Arrivé chez moi je n’ai pas allumé la lumière. Arrivé chez moi je l’ai lentement déshabillée. Nous nous sommes allongés en silence sur mon lit. Comme si toutes paroles étaient devenues vaines. Et c’est avec lenteur que nous nous sommes aimés. Avec douceur. Son corps sentait un parfum de fruits. Son corps voulait s’ouvrir. J’ai caressé sa peau, j’ai senti sous mes doigts la lourdeur de ses seins, j’ai léché son ventre souple et généreux, je me suis perdu dans les lèvres de son sexe et j’ai bu ses eaux secrètes. J’ai serré dans mes bras ce corps qui se donnait, effleuré, câliné ces fesses qui se tendaient. J’ai accompagné chacun de ses cris et tremblé avec elle à chaque tressaillement. Elle m’a guidé au cœur des ses plaisirs les plus sanglants, les plus incandescents. Elle a tendu son ventre, et j’ai tendu le mien. Ella a serrée ses cuisses autour de mes reins. J’ai embrassé son ombre et ses yeux scintillants, et sucé sa poitrine, et aspiré ses chairs, ses sucs, et sa vie, et sa tristesse et sa joie aussi. Dans le seul silence de l’abandon. Dans cet instant dérobé. Hors du temps. Hors de nos temps. Elle s’est endormie enlacée à mes rêves. Elle à juste dit « Chut…. Ce n’est pas une histoire d’amour Franck. Chut… ne dit rien. » Elle s’est endormie. J’avais sur le corps le poids de sa chair, j’avais sur le cœur le poids des amours impossibles, j’avais tout autour de l’âme un immense arc-en-ciel.
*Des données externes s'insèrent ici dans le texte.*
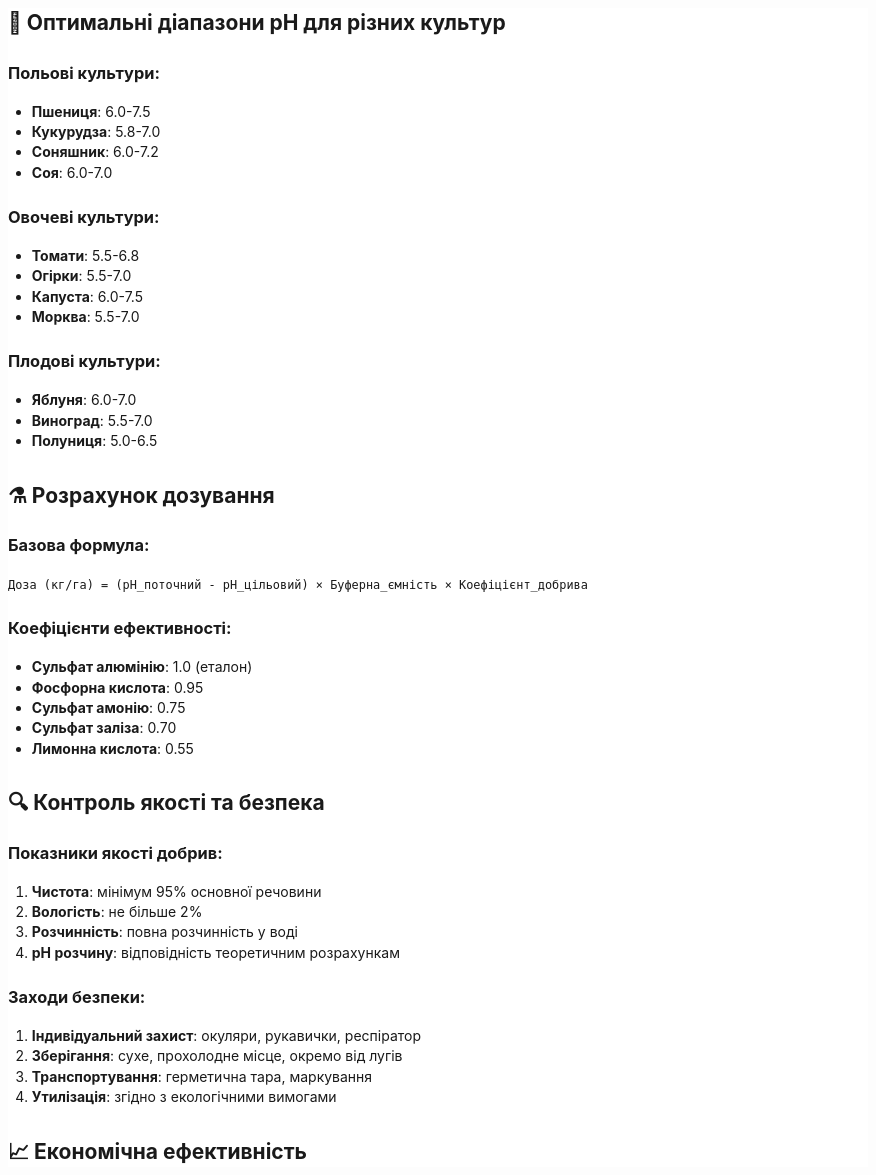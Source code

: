 ## 🎯 Оптимальні діапазони pH для різних культур

### Польові культури:
- **Пшениця**: 6.0-7.5
- **Кукурудза**: 5.8-7.0
- **Соняшник**: 6.0-7.2
- **Соя**: 6.0-7.0

### Овочеві культури:
- **Томати**: 5.5-6.8
- **Огірки**: 5.5-7.0
- **Капуста**: 6.0-7.5
- **Морква**: 5.5-7.0

### Плодові культури:
- **Яблуня**: 6.0-7.0
- **Виноград**: 5.5-7.0
- **Полуниця**: 5.0-6.5

## ⚗️ Розрахунок дозування

### Базова формула:
```
Доза (кг/га) = (pH_поточний - pH_цільовий) × Буферна_ємність × Коефіцієнт_добрива
```

### Коефіцієнти ефективності:
- **Сульфат алюмінію**: 1.0 (еталон)
- **Фосфорна кислота**: 0.95
- **Сульфат амонію**: 0.75
- **Сульфат заліза**: 0.70
- **Лимонна кислота**: 0.55

## 🔍 Контроль якості та безпека

### Показники якості добрив:
1. **Чистота**: мінімум 95% основної речовини
2. **Вологість**: не більше 2%
3. **Розчинність**: повна розчинність у воді
4. **pH розчину**: відповідність теоретичним розрахункам

### Заходи безпеки:
1. **Індивідуальний захист**: окуляри, рукавички, респіратор
2. **Зберігання**: сухе, прохолодне місце, окремо від лугів
3. **Транспортування**: герметична тара, маркування
4. **Утилізація**: згідно з екологічними вимогами

## 📈 Економічна ефективність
Parfois elle m’écrit Sandra. Des petits mots, avec des smiley en formes de clin d’œil. Jamais nous avons parlé de cette journée, de cette nuit. Comme si les mots ne pouvaient rien dire, de la neige, du blanc, et d’un arc-en-ciel au bout de l’âme.

C’était en janvier. Ce jour là il a neigé. J’écrivais des mots sans les montrer. En janvier aucun Ange ne m’avait encore visité. Sans doute fallait-il préparer la place. Pour un ange aux ailes si grandes.

C’était en janvier, ce blog n’existait pas, et j’étais déjà mort, mais je ne le savais pas.

Franck.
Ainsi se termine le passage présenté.